(EXERCISE INPUT)

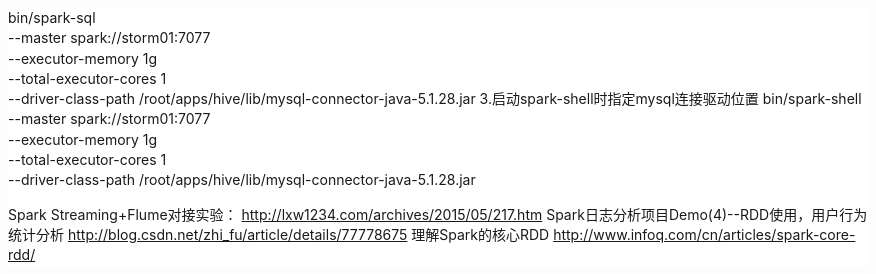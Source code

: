 
bin/spark-sql \
 --master spark://storm01:7077 \
 --executor-memory 1g \
 --total-executor-cores 1 \
 --driver-class-path /root/apps/hive/lib/mysql-connector-java-5.1.28.jar 
3.启动spark-shell时指定mysql连接驱动位置
bin/spark-shell \
 --master spark://storm01:7077 \
 --executor-memory 1g \
 --total-executor-cores 1 \
 --driver-class-path /root/apps/hive/lib/mysql-connector-java-5.1.28.jar


 Spark Streaming+Flume对接实验：
 http://lxw1234.com/archives/2015/05/217.htm
Spark日志分析项目Demo(4)--RDD使用，用户行为统计分析
 http://blog.csdn.net/zhi_fu/article/details/77778675
理解Spark的核心RDD
 http://www.infoq.com/cn/articles/spark-core-rdd/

(End EXERCISE INPUT)

EXERCISE AIM:
Look through the entries and return each line that has the word "class" in it.

SOLUTION TO THIS TASK:
 --driver-class-path /root/apps/hive/lib/mysql-connector-java-5.1.28.jar 
 --driver-class-path /root/apps/hive/lib/mysql-connector-java-5.1.28.jar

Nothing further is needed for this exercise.